Сведение «наполненности и событийности» года «к нулю» посредством прилагательного «голый» и вовсе относится к разряду лингвистических чудес и фокусов, поскольку «наполненность» чего-либо чем-либо устраняется не «оголением», а внутренним опустошением. Можно, предположим, оголить (обнажить) мысль и продемонстрировать, насколько богатым является наполняющее ее содержание (именно это мы наблюдаем, например, в текстах Виктора Шкловского, мысль которых «обнажена конспективностью и возвышена поэтическим сравнением»[12]). Голое событие, то есть событие, которое «само по себе имеет интерес»[13], без украшений, идеологической маскировки и пропагандистских уловок, отнюдь не теряет своей событийности и наполненности структурными элементами. С тем, что слово «голый» влечет за собой такие значения, как «открытость, обнаженность, конечность и одновременно изначальность», можно согласиться лишь частично. Так, во фразе «голый итог» идея конечности, разумеется, присутствует. Но, например, когда Лев Толстой говорит, что «повести Пушкина голы как-то»[14], он не имеет в виду завершение ими определенной художественной традиции — то ли сугубо пушкинской, то ли русской, рассматриваемой как единое целое. «Голизна» пушкинских повестей не может восприниматься и как «изначальность» русской прозы — каким бы высоким статусом ни обладали пушкинские малые эпические произведения, не они стоят у истоков отечественной повествовательной литературы.

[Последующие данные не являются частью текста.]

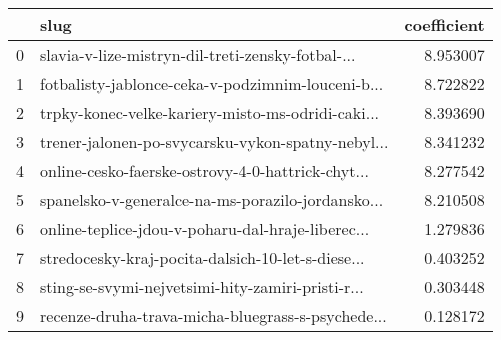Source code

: \begin{tabular}{llr}
\toprule
{} &                                               slug &  coefficient \\
\midrule
0 &  slavia-v-lize-mistryn-dil-treti-zensky-fotbal-... &     8.953007 \\
1 &  fotbalisty-jablonce-ceka-v-podzimnim-louceni-b... &     8.722822 \\
2 &  trpky-konec-velke-kariery-misto-ms-odridi-caki... &     8.393690 \\
3 &  trener-jalonen-po-svycarsku-vykon-spatny-nebyl... &     8.341232 \\
4 &  online-cesko-faerske-ostrovy-4-0-hattrick-chyt... &     8.277542 \\
5 &  spanelsko-v-generalce-na-ms-porazilo-jordansko... &     8.210508 \\
6 &  online-teplice-jdou-v-poharu-dal-hraje-liberec... &     1.279836 \\
7 &  stredocesky-kraj-pocita-dalsich-10-let-s-diese... &     0.403252 \\
8 &  sting-se-svymi-nejvetsimi-hity-zamiri-pristi-r... &     0.303448 \\
9 &  recenze-druha-trava-micha-bluegrass-s-psychede... &     0.128172 \\
\bottomrule
\end{tabular}
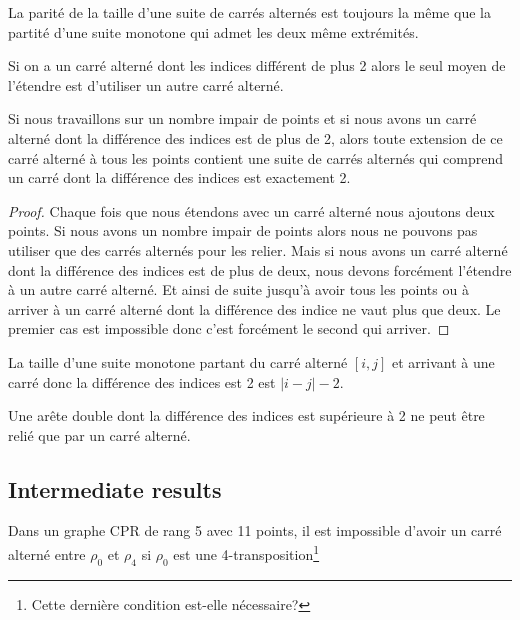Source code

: \begin{lemma}
  La parité de la taille d'une suite de carrés alternés est toujours la même que la partité d'une suite monotone qui admet les deux même extrémités.
\end{lemma}

\begin{lemma}
  Si on a un carré alterné dont les indices différent de plus 2 alors le seul moyen de l'étendre est d'utiliser un autre carré alterné.
\end{lemma}

\begin{corollary}
  Si nous travaillons sur un nombre impair de points et si nous avons un carré alterné dont la différence des indices est de plus de 2, alors toute extension de ce carré alterné à tous les points contient une suite de carrés alternés qui comprend un carré dont la différence des indices est exactement 2.
\end{corollary}

\begin{proof}
  Chaque fois que nous étendons avec un carré alterné nous ajoutons deux points. Si nous avons un nombre impair de points alors nous ne pouvons pas utiliser que des carrés alternés pour les relier. Mais si nous avons un carré alterné dont la différence des indices est de plus de deux, nous devons forcément l'étendre à un autre carré alterné. Et ainsi de suite jusqu'à avoir tous les points ou à arriver à un carré alterné dont la différence des indice ne vaut plus que deux. Le premier cas est impossible donc c'est forcément le second qui arriver.
\end{proof}

\begin{lemma}
  La taille d'une suite monotone partant du carré alterné $[i, j]$ et arrivant à une carré donc la différence des indices est 2 est $|i - j| - 2$.
\end{lemma}

\begin{lemma}
  Une arête double dont la différence des indices est supérieure à 2 ne peut être relié que par un carré alterné.
\end{lemma}

\subsection{Intermediate results}

\begin{lemma}
  Dans un graphe CPR de rang 5 avec 11 points, il est impossible d'avoir un carré alterné entre $\rho_0$ et $\rho_4$ si $\rho_0$ est une 4-transposition\footnote{Cette dernière condition est-elle nécessaire?}
\end{lemma}

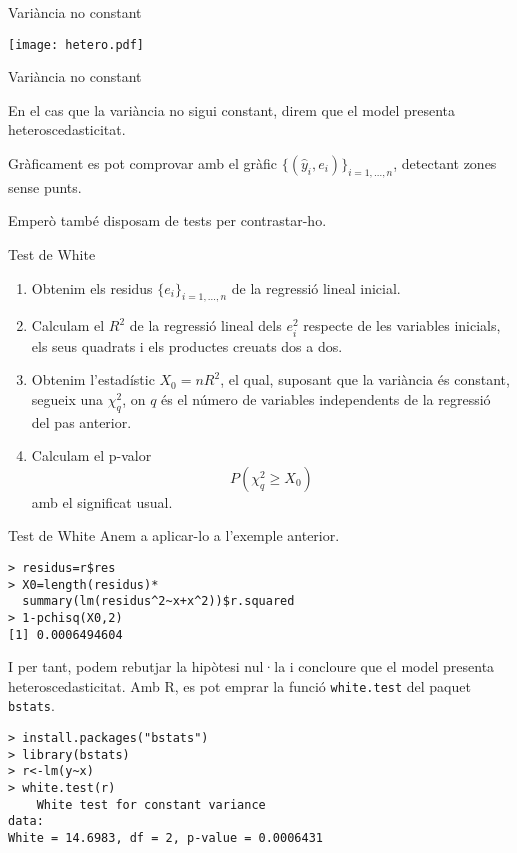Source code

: \documentclass[12pt,t]{beamer}
\renewcommand{\emph}[1]{{\color{red}#1}}
\renewcommand{\geq}{\geqslant}
\theoremstyle{plain}
\theoremstyle{definition}
\begin{document}
\begin{frame}[fragile]{Variància no constant}
\begin{center}
\texttt{[image: hetero.pdf]}
\end{center}
\end{frame}

\begin{frame}{Variància no constant}

En el cas que la variància no sigui constant, direm que el model presenta \emph{heteroscedasticitat}.

\vspace{0.25cm}

Gràficament es pot comprovar amb el gràfic $\{(\hat{y}_i,e_i)\}_{i=1,\ldots,n}$, detectant zones sense punts.

\vspace{0.25cm}

Emperò també disposam de tests per contrastar-ho.

\end{frame}

\begin{frame}{Test de White}
\begin{enumerate}
\item Obtenim els residus $\{e_i\}_{i=1,\ldots,n}$  de la regressió lineal inicial.
\item Calculam el $R^2$ de la regressió lineal dels $e_i^2$ respecte de les variables inicials, els seus quadrats i els productes creuats dos a dos.
\item Obtenim l'estadístic $X_0=nR^2$, el qual, suposant que la variància és constant, segueix una $\chi^2_q$, on $q$ és el número de variables independents de la regressió del pas anterior.
\item Calculam el p-valor 
$$P(\chi_q^2\geq X_0)$$
 amb el significat usual.
\end{enumerate}
\end{frame}

\begin{frame}[fragile]{Test de White}
Anem a aplicar-lo a l'exemple anterior.

\begin{verbatim}
> residus=r$res
> X0=length(residus)*
  summary(lm(residus^2~x+x^2))$r.squared
> 1-pchisq(X0,2)
[1] 0.0006494604
\end{verbatim}

I per tant, podem rebutjar la hipòtesi nul·la i concloure que el model presenta heteroscedasticitat. Amb R, es pot emprar la funció \texttt{white.test} del paquet \texttt{bstats}.
\begin{footnotesize}
\begin{verbatim}
> install.packages("bstats")
> library(bstats)
> r<-lm(y~x)
> white.test(r)
	White test for constant variance
data:  
White = 14.6983, df = 2, p-value = 0.0006431
\end{verbatim}
\end{footnotesize}

\end{frame}
\end{document}
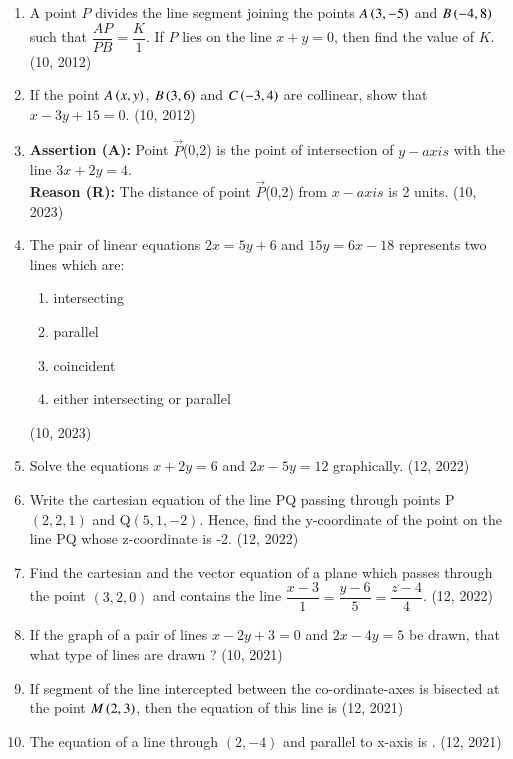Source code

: \begin{enumerate}[label=\thesubsection.\arabic*, ref=\thesubsection.\theenumi]
\item A point $P$ divides the line segment joining the points $A\left(3,-5\right)$ and $B\left(-4,8\right)$ such that $\dfrac{AP}{PB} = \dfrac{K}{1}$. If $P$ lies on the line $x + y = 0$, then find the value of $K$. 
\hfill (10, 2012)
\item If the point $A\left(x,y\right)$, $B\left(3,6\right)$ and $C\left(-3,4\right)$ are collinear, show that $x - 3y + 15 = 0$. 
\hfill (10, 2012)
\item \textbf{Assertion (A):} Point $\vec{P}$(0,2) is the point of intersection of $y-axis$ with  the line $3x+2y=4$.\\
    \textbf{Reason (R):} The distance of point $\vec{P}$(0,2) from $x-axis$ is 2 units. \hfill (10, 2023)
  \item The pair of linear equations $2x=5y+6$ and $15y=6x-18$ represents two lines which are:
      \begin{enumerate}
        \item intersecting
        \item parallel
        \item coincident
        \item either intersecting or parallel
      \end{enumerate} \hfill (10, 2023)
\item Solve the equations $x+2y=6$ and $2x-5y=12$ graphically. \hfill (12, 2022)
\item Write the cartesian equation of the line PQ passing through points P$(2,2,1)$ and Q$(5,1,-2)$. Hence, find the y-coordinate of the point on the line PQ whose z-coordinate is -2. \hfill (12, 2022)
\item Find the cartesian and the vector equation of a plane which passes through the point $(3,2,0)$ and contains the line $\dfrac{x-3}{1}=\dfrac{y-6}{5}=\dfrac{z-4}{4}$. \hfill (12, 2022)
\item If the graph of a pair of lines $ x - 2y + 3 = 0 $ and $ 2x - 4y = 5 $ be drawn, that what type of lines are drawn ? \hfill (10, 2021)
\item If segment of the line intercepted between the co-ordinate-axes is bisected
at the point $M\left(2, 3\right)$, then the equation of this line is
\hfill (12, 2021)
\item The equation of a line through $(2,-4)$ and parallel to x-axis is \underline{\hspace{2cm}}. \hfill (12, 2021)


\end{enumerate}
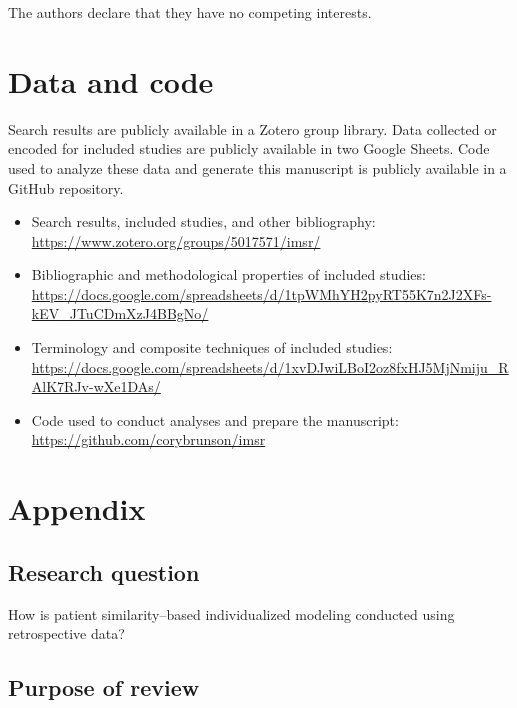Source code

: \documentclass[preprint, 3p,
authoryear]{elsarticle} %
\providecommand{\tightlist}{%
  \setlength{\itemsep}{0pt}\setlength{\parskip}{0pt}}
\begin{document}
The authors declare that they have no competing interests.

\hypertarget{data-and-code}{%
\section{Data and code}\label{data-and-code}}

\label{sec:data}

Search results are publicly available in a Zotero group library. Data
collected or encoded for included studies are publicly available in two
Google Sheets. Code used to analyze these data and generate this
manuscript is publicly available in a GitHub repository.

\begin{itemize}
\tightlist
\item
  Search results, included studies, and other bibliography:
  \url{https://www.zotero.org/groups/5017571/imsr/}
\item
  Bibliographic and methodological properties of included studies:
  \url{https://docs.google.com/spreadsheets/d/1tpWMhYH2pyRT55K7n2J2XFs-kEV_JTuCDmXzJ4BBgNo/}
\item
  Terminology and composite techniques of included studies:
  \url{https://docs.google.com/spreadsheets/d/1xvDJwiLBoI2oz8fxHJ5MjNmiju_RAlK7RJv-wXe1DAs/}
\item
  Code used to conduct analyses and prepare the manuscript:
  \url{https://github.com/corybrunson/imsr}
\end{itemize}

\hypertarget{appendix}{%
\section{Appendix}\label{appendix}}

\hypertarget{research-question}{%
\subsection{Research question}\label{research-question}}

How is patient similarity--based individualized modeling conducted using
retrospective data?

\hypertarget{purpose-of-review}{%
\subsection{Purpose of review}\label{purpose-of-review}}

\label{sec:appendix-purpose}
\end{document}
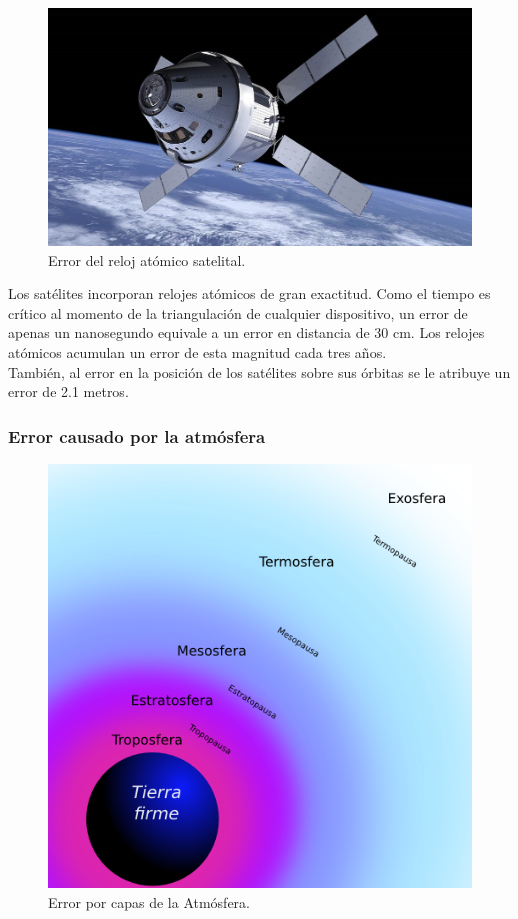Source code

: \begin{figure}[!ht]
\centering
\includegraphics[scale=0.23]{Figures/Sat}
\caption[Error del reloj atómico satelital.]{Error del reloj atómico satelital.}
\label{fig:ErrSat}
\end{figure}

Los satélites incorporan relojes atómicos de gran exactitud. Como el tiempo es crítico al momento de la triangulación de cualquier dispositivo, un error de apenas un nanosegundo equivale a un error en distancia de 30 cm. Los relojes atómicos acumulan un error de esta magnitud cada tres años. \\

También, al error en la posición de los satélites sobre sus órbitas se le atribuye un error de 2.1 metros.

\subsubsection{Error causado por la atmósfera}

\begin{figure}[!ht]
\centering
\includegraphics[scale=0.48]{Figures/CapasAtm}
\caption[Error por capas de la Atmósfera.]{Error por capas de la Atmósfera.}
\label{fig:ErrAtm}
\end{figure}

Если, отталкиваясь от интерпретации О. Е. Шумиловой, визуализировать словосочетание «голый год», то перед нами возникнет нечто вроде уробороса, который, как известно, символизирует совмещение начала и конца, непроявленных потенций исходного состояния и полноты свершившегося. Использование, однако, подобного рода картинки, при всей ее привлекательности, в качестве обложки книжного издания «Голого года» было бы жестом, мало способствующим «сосмысльности» заглавия и содержания романа. Она бы обрела абсолютную уместность только в том случае, если бы Пильняк, вступив в секту поклонников циклического времени, переименовал свой роман, дав ему название «Платонов год».

О. Е. Кузьминых, повторив основные положения наблюдений О. Е. Шумиловой, касающихся названия «Голый год», добавила к ним указание на то, «что „голый” является весьма емкой приметой <соответствующего> времени. У Булгакова это „голый” человек в „Ханском огне”, олицетворяющий собой новую культуру, отрицающую память<,> и „голые времена” в очерке „Сорок сороков”»[15]. Характеризуя словосочетание «голые времена», О. Е. Кузьминых говорит, цитируя Н. С. Пояркову, что оно «насыщено не только и не столько бытовым, сколько экзистенциальным значением. Голые времена — времена, когда люди дезориентированы, когда потеряна почва под ними в виде нравственных знаков, общественных норм поведения»[16]. Но у Пильняка, как она полагает, «этот признак становится более емким, вырастая до основной составляющей времени, когда происходит коренной слом устоявшейся жизни»[17].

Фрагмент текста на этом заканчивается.